3796. Bölüm İlyas (a.s)
Kur’an:
“Doğrusu İlyas da peygamberlerdendir. Kavmine: “Allah’a karşı gelmekten sakınmaz mısınız? Yaratanların en iyisi olan, sizin de Rabbiniz, önceki babalarınızın da Rabbi bulunan Allah’ı bırakıp da Ba’l putuna mı taparsınız?” demişti. Bunun üzerine onu yalanlamışlardı. Allah’ın O’na içten bağlı kulları bir yana, bunların hepsi cehenneme götürüleceklerdir. Sonra gelenler içinde, “İlyas’a selam olsun” diye bir ün bıraktık. Doğrusu biz iyileri böylece mükâfatlandırırız. O, iman etmiş kullarımızdandı.”1
“Zekeriya’yı, Yahya’yı, İsa’yı ve İlyas’ı da, (doğru yola iletmiştik.) Hepsi de iyilerden idi.”2
-
Resulullah (s.a.a) şöyle buyurmuştur: “Kereviz yiyiniz. Zira kereviz, İlyas, Elyesa’ ve Yuşa b. Nun’un yiyeceği idi.”3
İlyas’ın (a.s) Kıssası Hakkında Bir Çift Söz 1-İlyas’ın Kur’an’daki Kıssası
Kur’an-ı Kerim’de İlyas’ın adı burada (Saffat suresi 123-132. ayetler) ve Peygamberlerin hidayetinden söz edildiği En’am suresinde geçmekte ve şöyle buyurulmaktadır: “Zekeriyya, Yahya, İsa ve İlyas, tümü salihlerden idiler.” İlyas’ın adı başka bir yerde zikredilmemiştir. Allah-u Teala bu surede onun kıssası hakkında sadece Ba’l putuna tapan kavmini Allah’a kulluğa davet ettiğini ve kavminden sadece az bir grubun ona iman ettiğini zikretmiştir. Ona az bir grubunun iman ettiğini ve halis bir imana erdiğini zikretmiştir. İnsanların çoğunu teşkil eden diğerleri ise, İlyas’ı (a.s) yalanlamışlardır ve onlar (cehenneme götürülecek kimselerdendir.)
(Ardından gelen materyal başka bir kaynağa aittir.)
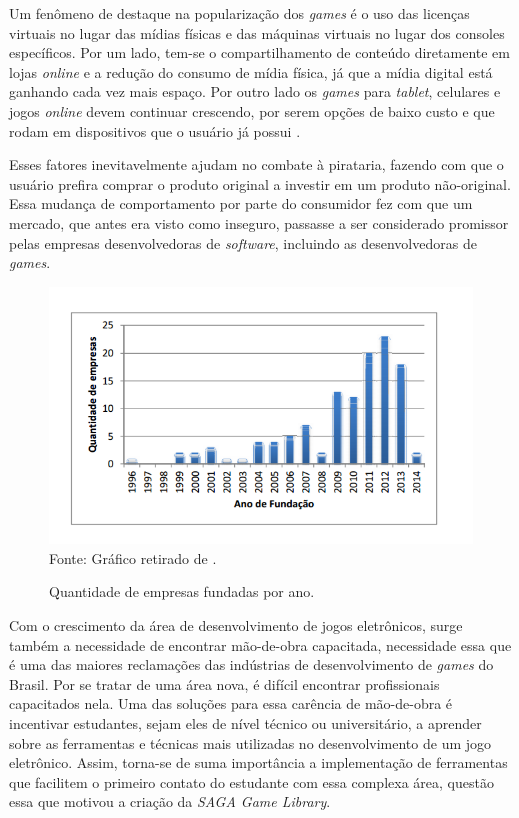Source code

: 
Um fenômeno de destaque na popularização dos \textit{games} é o uso das licenças virtuais no lugar das mídias físicas e das máquinas virtuais no lugar dos consoles específicos. Por um lado, tem-se o compartilhamento de conteúdo diretamente em lojas \textit{online} e a redução do consumo de mídia física, já que a mídia digital está ganhando cada vez mais espaço. Por outro lado os \textit{games} para \textit{tablet}, celulares e jogos \textit{online} devem continuar crescendo, por serem opções de baixo custo e que rodam em dispositivos que o usuário já possui \cite{ESTADAO}.

Esses fatores inevitavelmente ajudam no combate à pirataria, fazendo com que o usuário prefira comprar o produto original a investir em um produto não-original. Essa mudança de comportamento por parte do consumidor fez com que um mercado, que antes era visto como inseguro, passasse a ser considerado promissor pelas empresas desenvolvedoras de \textit{software}, incluindo as desenvolvedoras de \textit{games}.
%
%
%
\begin{figure}[h]
    \centering
    \caption{Quantidade de empresas fundadas por ano.}
    \label{AnoFundacaoEmpresas}
    \includegraphics[scale = 0.80]{Imagens/AnoFundacaoEmpresas.png}
    \\ Fonte: Gráfico retirado de \cite{GEDIGames}.
\end{figure}
%
%
%
\par
Com o crescimento da área de desenvolvimento de jogos eletrônicos, surge também a necessidade de encontrar mão-de-obra capacitada, necessidade essa que é uma das maiores reclamações das indústrias de desenvolvimento de \textit{games} do Brasil. Por se tratar de uma área nova, é difícil encontrar profissionais capacitados nela. Uma das soluções para essa carência de mão-de-obra é incentivar estudantes, sejam eles de nível técnico ou universitário, a aprender sobre as ferramentas e técnicas mais utilizadas no desenvolvimento de um jogo eletrônico. Assim, torna-se de suma importância a implementação de ferramentas que facilitem o primeiro contato do estudante com essa complexa área, questão essa que motivou a criação da \textit{SAGA Game Library}.
%
%
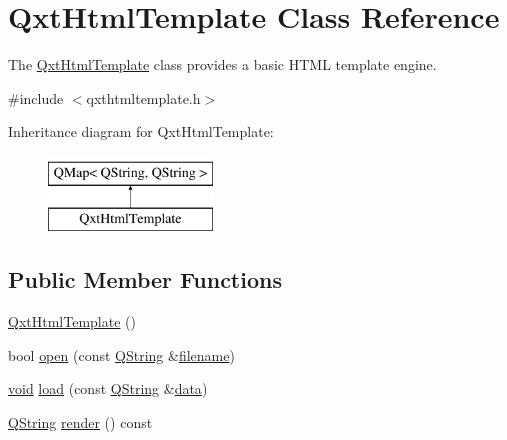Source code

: \hypertarget{class_qxt_html_template}{\section{Qxt\-Html\-Template Class Reference}
\label{class_qxt_html_template}
}


The \hyperlink{class_qxt_html_template}{Qxt\-Html\-Template} class provides a basic H\-T\-M\-L template engine.  




{\ttfamily \#include $<$qxthtmltemplate.\-h$>$}

Inheritance diagram for Qxt\-Html\-Template\-:\begin{figure}[H]
\begin{center}
\leavevmode
\includegraphics[height=2.000000cm]{class_qxt_html_template}
\end{center}
\end{figure}
\subsection*{Public Member Functions}
\begin{DoxyCompactItemize}
\item 
\hyperlink{class_qxt_html_template_a6b01fa4dfc80b41c443c9f5d57772503}{Qxt\-Html\-Template} ()
\item 
bool \hyperlink{class_qxt_html_template_a2021a270d66b4a390aa15d4bf94955ce}{open} (const \hyperlink{group___u_a_v_objects_plugin_gab9d252f49c333c94a72f97ce3105a32d}{Q\-String} \&\hyperlink{ioapi_8h_a7a03a664b090ce5c848ecb31cb4a2fa8}{filename})
\item 
\hyperlink{group___u_a_v_objects_plugin_ga444cf2ff3f0ecbe028adce838d373f5c}{void} \hyperlink{class_qxt_html_template_a4313905469efe6fb46a238da6df1a774}{load} (const \hyperlink{group___u_a_v_objects_plugin_gab9d252f49c333c94a72f97ce3105a32d}{Q\-String} \&\hyperlink{glext_8h_a8850df0785e6fbcc2351af3b686b8c7a}{data})
\item 
\hyperlink{group___u_a_v_objects_plugin_gab9d252f49c333c94a72f97ce3105a32d}{Q\-String} \hyperlink{class_qxt_html_template_a1deb4b005644aea13e001713335606b3}{render} () const 
\end{DoxyCompactItemize}


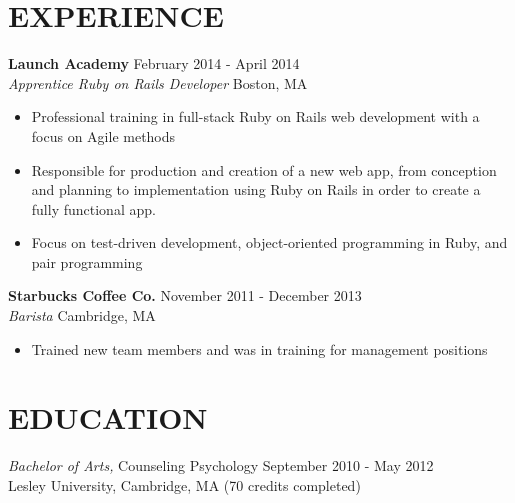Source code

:\documentclass[margin]{res}
\begin{document}
\begin{resume}
  
\section{EXPERIENCE}  {\bf Launch Academy} \hfill February 2014 - April 2014 \\
			{\sl Apprentice Ruby on Rails Developer} \hfill Boston, MA \
			\begin{itemize}  \itemsep -2pt %
			\item Professional training in full-stack Ruby on Rails web development with a focus on Agile methods
			\item  Responsible for production and creation of a new web app, from conception and planning to implementation using Ruby on Rails in order to create a fully functional app.
			\item Focus on test-driven development, object-oriented programming in Ruby, and pair programming

			\end{itemize}
			{\bf Starbucks Coffee Co.} \hfill November 2011 - December 2013 \\
			{\sl Barista } \hfill Cambridge, MA \
			\begin{itemize} \itemsep -2pt %
			\item Trained new team members and was in training for management positions
			\end{itemize}

\section{EDUCATION} {\sl Bachelor of Arts,} Counseling Psychology \hfill September 2010 - May 2012\\
                Lesley University, Cambridge, MA 
                 (70 credits completed) \\
                
 
\end{resume}
\end{document}
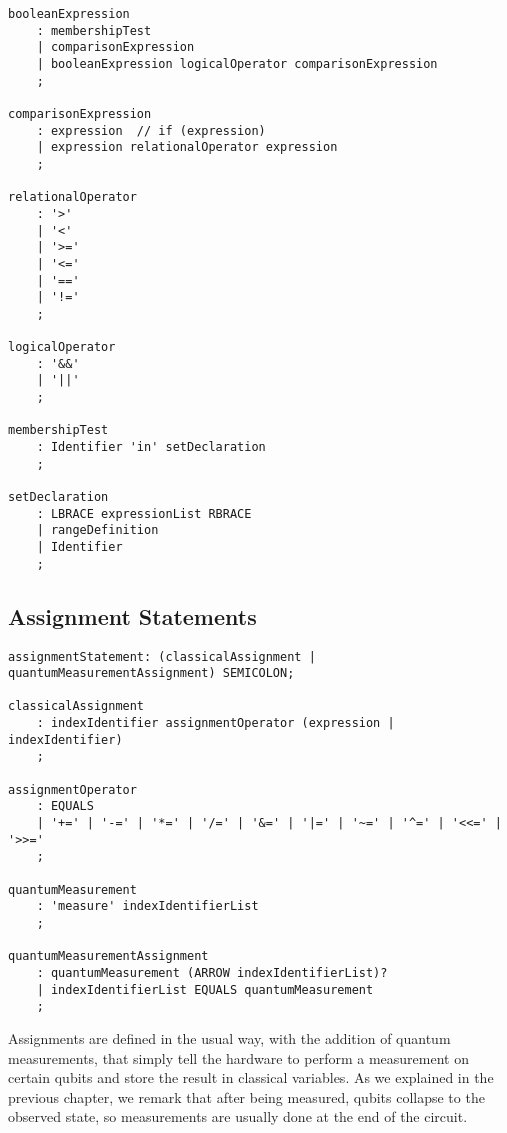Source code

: \documentclass[12pt,a4paper]{report}
\theoremstyle{definition}
\theoremstyle{definition}
\theoremstyle{definition}
\begin{document}
\begin{lstlisting}
booleanExpression
    : membershipTest
    | comparisonExpression
    | booleanExpression logicalOperator comparisonExpression
    ;

comparisonExpression
    : expression  // if (expression)
    | expression relationalOperator expression
    ;

relationalOperator
    : '>'
    | '<'
    | '>='
    | '<='
    | '=='
    | '!='
    ;

logicalOperator
    : '&&'
    | '||'
    ;

membershipTest
    : Identifier 'in' setDeclaration
    ;

setDeclaration
    : LBRACE expressionList RBRACE
    | rangeDefinition
    | Identifier
    ;
\end{lstlisting}

\subsection{Assignment Statements}
\begin{lstlisting}
assignmentStatement: (classicalAssignment | quantumMeasurementAssignment) SEMICOLON;

classicalAssignment
    : indexIdentifier assignmentOperator (expression | indexIdentifier)
    ;

assignmentOperator
    : EQUALS
    | '+=' | '-=' | '*=' | '/=' | '&=' | '|=' | '~=' | '^=' | '<<=' | '>>='
    ;

quantumMeasurement
    : 'measure' indexIdentifierList
    ;

quantumMeasurementAssignment
    : quantumMeasurement (ARROW indexIdentifierList)?
    | indexIdentifierList EQUALS quantumMeasurement
    ;
\end{lstlisting}
Assignments are defined in the usual way, with the addition of quantum measurements, that simply tell the hardware to perform a measurement on certain qubits and store the result in classical variables. As we explained in the previous chapter, we remark that after being measured, qubits collapse to the observed state, so measurements are usually done at the end of the circuit.\\
\end{document}
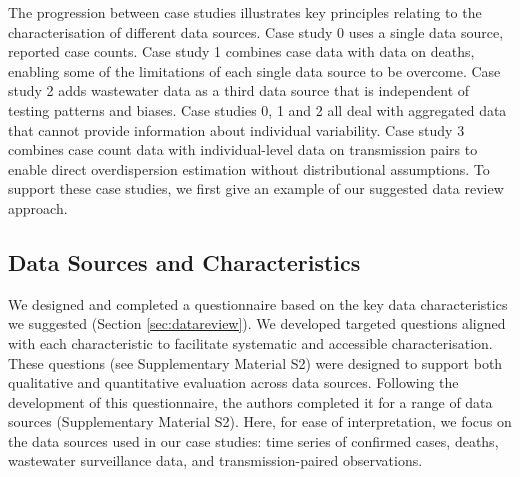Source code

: \documentclass{article}
\begin{document}
The progression between case studies illustrates key principles relating to the characterisation of different data sources. Case study 0 uses a single data source, reported case counts. Case study 1 combines case data with data on deaths, enabling some of the limitations of each single data source to be overcome. Case study 2 adds wastewater data as a third data source that is independent of testing patterns and biases. Case studies 0, 1 and 2 all deal with aggregated data that cannot provide information about individual variability. Case study 3 combines case count data with individual-level data on transmission pairs to enable direct overdispersion estimation without distributional assumptions.
To support these case studies, we first give an example of our suggested data review approach.

\subsection{Data Sources and Characteristics}

We designed and completed a questionnaire based on the key data characteristics we suggested (Section \ref{sec:datareview}). We developed targeted questions aligned with each characteristic to facilitate systematic and accessible characterisation. These questions (see Supplementary Material S2) were designed to support both qualitative and quantitative evaluation across data sources. Following the development of this questionnaire, the authors completed it for a range of data sources (Supplementary Material S2). Here, for ease of interpretation, we focus on the data sources used in our case studies: time series of confirmed cases, deaths, wastewater surveillance data, and transmission-paired observations.
\end{document}
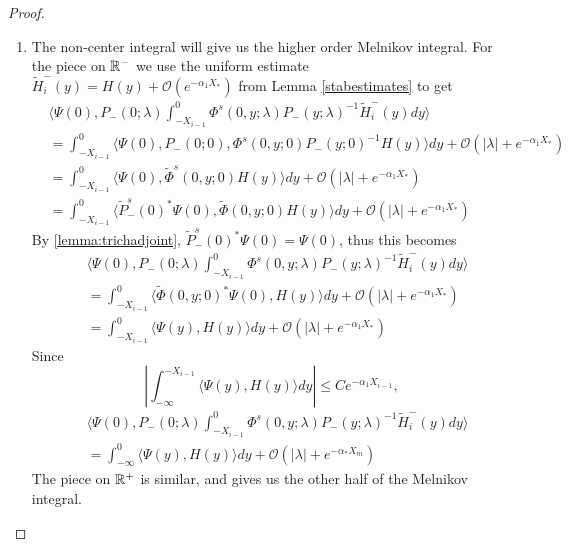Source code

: \documentclass[thesis.tex]{subfiles}
\begin{document}
\begin{lemma}
\begin{proof}
\begin{enumerate}
\item The non-center integral will give us the higher order Melnikov integral. For the piece on $\mathbb{R}^-$ we use the uniform estimate $\tilde{H}_i^-(y) = H(y) + \mathcal{O}(e^{-\alpha_1 X_*})$ from Lemma \ref{stabestimates} to get
\begin{align*}
&\langle \Psi(0), P_-(0; \lambda) \int_{-X_{i-1}}^0 \Phi^s(0, y; \lambda) P_-(y; \lambda)^{-1} \tilde{H}_i^-(y) dy \rangle \\
&= \int_{-X_{i-1}}^0 \langle \Psi(0), P_-(0; 0), \Phi^s(0, y; 0) P_-(y; 0)^{-1} H(y) \rangle dy + \mathcal{O}(|\lambda| + {e^{-\alpha_1 X_*}}) \\
&= \int_{-X_{i-1}}^0 \langle \Psi(0), \tilde{\Phi}^s(0, y; 0) H(y) \rangle dy + \mathcal{O}(|\lambda| + {e^{-\alpha_1 X_*}}) \\
&= \int_{-X_{i-1}}^0 \langle \tilde{P}_-^s(0)^*\Psi(0), \tilde{\Phi}(0, y; 0) H(y) \rangle dy + \mathcal{O}(|\lambda| + {e^{-\alpha_1 X_*}})
\end{align*}
By \ref{lemma:trichadjoint}, $\tilde{P}_-^s(0)^*\Psi(0) = \Psi(0)$, thus this becomes
\begin{align*}
&\langle \Psi(0), P_-(0; \lambda) \int_{-X_{i-1}}^0 \Phi^s(0, y; \lambda) P_-(y; \lambda)^{-1} \tilde{H}_i^-(y) dy \rangle \\
&= \int_{-X_{i-1}}^0 \langle \tilde{\Phi}(0, y; 0) ^* \Psi(0), H(y) \rangle dy + \mathcal{O}(|\lambda| + {e^{-\alpha_1 X_*}}) \\
&= \int_{-X_{i-1}}^0 \langle \Psi(y), H(y) \rangle dy + \mathcal{O}(|\lambda| + {e^{-\alpha_1 X_*}})
\end{align*}
Since 
\[
\left| \int_{-\infty}^{-X_{i-1}} \langle \Psi(y), H(y) \rangle dy \right| \leq Ce^{-\alpha_1 X_{i-1}},
\]
\begin{align*}
&\langle \Psi(0), P_-(0; \lambda) \int_{-X_{i-1}}^0 \Phi^s(0, y; \lambda) P_-(y; \lambda)^{-1} \tilde{H}_i^-(y) dy \rangle \\
&= \int_{-\infty}^0 \langle \Psi(y), H(y) \rangle dy + \mathcal{O}(|\lambda| + {e^{-\alpha_* X_m}})
\end{align*}
The piece on $\mathbb{R}^+$ is similar, and gives us the other half of the Melnikov integral.


\end{enumerate}
\end{proof}
\end{lemma}
\end{document}
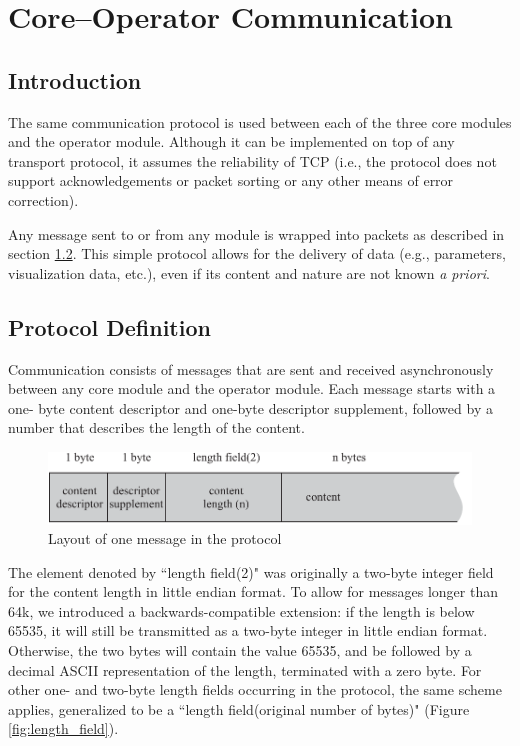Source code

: \documentclass[letterpaper,oneside,12pt]{book}
\begin{document}


\section{Core--Operator Communication}

\subsection{Introduction}

The same communication protocol is used between each of the three core modules 
and the operator module. Although it can be implemented on top of any transport 
protocol, it assumes the reliability of TCP (i.e., the protocol does not support 
acknowledgements or packet sorting or any other means of error correction).

Any message sent to or from any module is wrapped into packets as described in 
section \ref{protocol_definition}. This simple protocol allows for the delivery 
of data (e.g., parameters, visualization data, etc.), even if its content and 
nature are not known \textit{a priori}.


\subsection{Protocol Definition}
\label{protocol_definition}

Communication consists of messages that are sent and received asynchronously 
between any core module and the operator module. Each message starts with a one-
byte content descriptor and one-byte descriptor supplement, followed by a number that describes the length of the content.

\begin{figure}[ht]
 \centerline{\includegraphics{figures/operator_prot}}
 \caption{Layout of one message in the protocol}
\end{figure}

The element denoted by ``length field(2)" was originally a two-byte integer 
field for the content length in little endian format. To allow for messages 
longer than 64k, we introduced a backwards-compatible extension: if the length 
is below 65535, it will still be transmitted as a two-byte integer in little 
endian format. Otherwise, the two bytes will contain the value 65535, and be 
followed by a decimal ASCII representation of the length, terminated with a zero 
byte. For other one- and two-byte length fields occurring in the protocol, the 
same scheme applies, generalized to be a ``length field(original number of 
bytes)" (Figure \ref{fig:length_field}).
\end{document}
Münezzeh olan Allah En’am suresinde diğer Peygamberlerini övdüğü gibi onu da övmüş, onun mümin ve iyilik sahibi kullarından biri olduğunu ifade ederek methetmiş, ona selam göndermiştir. Meşhur kıraate göre, “İlyas’a selam olsun” diye okunmaktadır.
2-İlyas Hakkında Hadisler
İlyas (s.a) hakkında çeşitli ve birbiriyle uyuşmayan bir takım rivayetler vardır. Bu konu Peygamberlerin kıssası hakkında nakledilen ve ilginç işleri ifade eden rivayetlerin geneli hakkında geçerlidir. Örneğin, İbn-i Mes’ud’un rivayet ettiğine göre, İlyas, İdris’in bizzat kendisidir. Hakeza İbn-i Abbas’ın Allah Resulü’nden naklettiği rivayete göre Hızır İlyas’ın bizzat kendisidir. Veheb, Ka’b’ul-Ahbar ve diğerlerinden rivayet edildiği üzere ise İlyas diridir ve Sur’un ilk nefhasına üfürülünceye kadar da diri kalacak ve ölmeyecektir. Hakeza Vehep’ten nakledildiğine göre İlyas Allah’tan kendisini kavminin elinden kurtarmasını istemiştir. Allah da ona at şeklinde ve ateş renginde bir binek göndermiştir. İlyas onun üzerine atlamış ve gitmiştir. Allah onun üzerine kanat ve nur germiştir. Ondan yiyecek ve içeçeğin lezzetini almış onu meleklerinden biri haline getirmiştir. Ka’bu’l Ahbar’dan nakledilen bir rivayete göre ise İlyas dağ ve çöllerin sahibidir ve o Allah’ın “zunun” (Yunus) olarak adlandırdığı kimsedir. Hassandan rivayet edildiğine göre İlyas çöllere, Hızır ise dağlara tayin edilmiştir. Enes’ten nakledildiğine göre ise İlyas, Peygamberi (s.a.a) yolculuklarından birinde görmüş onunla oturarak görüşmüş sonra ikisi için gökten bir sofra inmiş ve her ikisi de o sofradan yemiş, birbirine yedirmiş, daha sonra İlyas Allah Resulü ve kendisiyle vedalaşmış ve de rivayete göre Enes onun göklere bulutların üstüne gittiğini görmüştür. İlyas hakkında bu ve benzeri bir çok konular nakledilmiştir.1
Bazı Şii rivayetlerde yer aldığına göre ise İlyas diri ve ebedidir.2 Ama bu rivayetler oldukça zayıftır. İlyas’ın kıssasıyla ilgili ayetlerin zahiri de bu konuyu teyit etmemektedir.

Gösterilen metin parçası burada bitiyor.